The film is a part of documentary series planned as a story about past and modern life in Russia, its culture and history.
Petersburg Elegy consists of two parts: the story about the life of Shaliapin’s family, and an emotional generalization of the life of people in modern Leningrad. In all senses this film widens our knowledge of the private life of our great compatriot and follows the first film of the “Elegies” series.
The film is built in a narrative manner: the author comments the archive photos and film footage and proposes to look attentively and without hurrying at the face of one of the main characters of the film – Fiodor Fiodorovitch Shaliapin – an old Hollywood actor living in Italy who returned to visit Leningrad 60 years after having left. In the son’s face we recognize his great father’s features and at the same time we note that he is an ordinary man…" —Aleksandr Sokurov
Alexander Nikolayevich Sokurov (Russian: Алекса́ндр Никола́евич Соку́ров) (b. June 14, 1951, Podorwikha, Irkutsk Oblast) is a Russian filmmaker from St Petersburg who has been hailed as successor to renowned director Andrei Tarkovsky.

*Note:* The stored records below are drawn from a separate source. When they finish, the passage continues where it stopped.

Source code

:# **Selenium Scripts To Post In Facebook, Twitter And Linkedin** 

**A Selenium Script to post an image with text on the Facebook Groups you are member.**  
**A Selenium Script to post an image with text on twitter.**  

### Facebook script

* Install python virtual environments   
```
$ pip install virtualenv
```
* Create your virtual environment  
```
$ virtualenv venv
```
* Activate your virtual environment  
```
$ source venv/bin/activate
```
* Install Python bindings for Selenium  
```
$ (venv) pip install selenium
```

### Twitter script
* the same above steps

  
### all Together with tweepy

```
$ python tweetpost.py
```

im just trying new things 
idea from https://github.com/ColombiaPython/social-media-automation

Sokurov was born in Siberia in the officer’s family on June 14, 1951. He graduated from the History Department of the Nizhny Novgorod University in 1974 and entered one of the VGIK studios the following year. There he made friends with Tarkovsky and was deeply influenced by his Mirror.
Most of Sokurov’s early features were banned by Soviet authorities. During his early period, he produced numerous documentaries, including an interview with Aleksandr Solzhenitsyn and a reportage about Grigori Kozintsev’s flat in St Petersburg.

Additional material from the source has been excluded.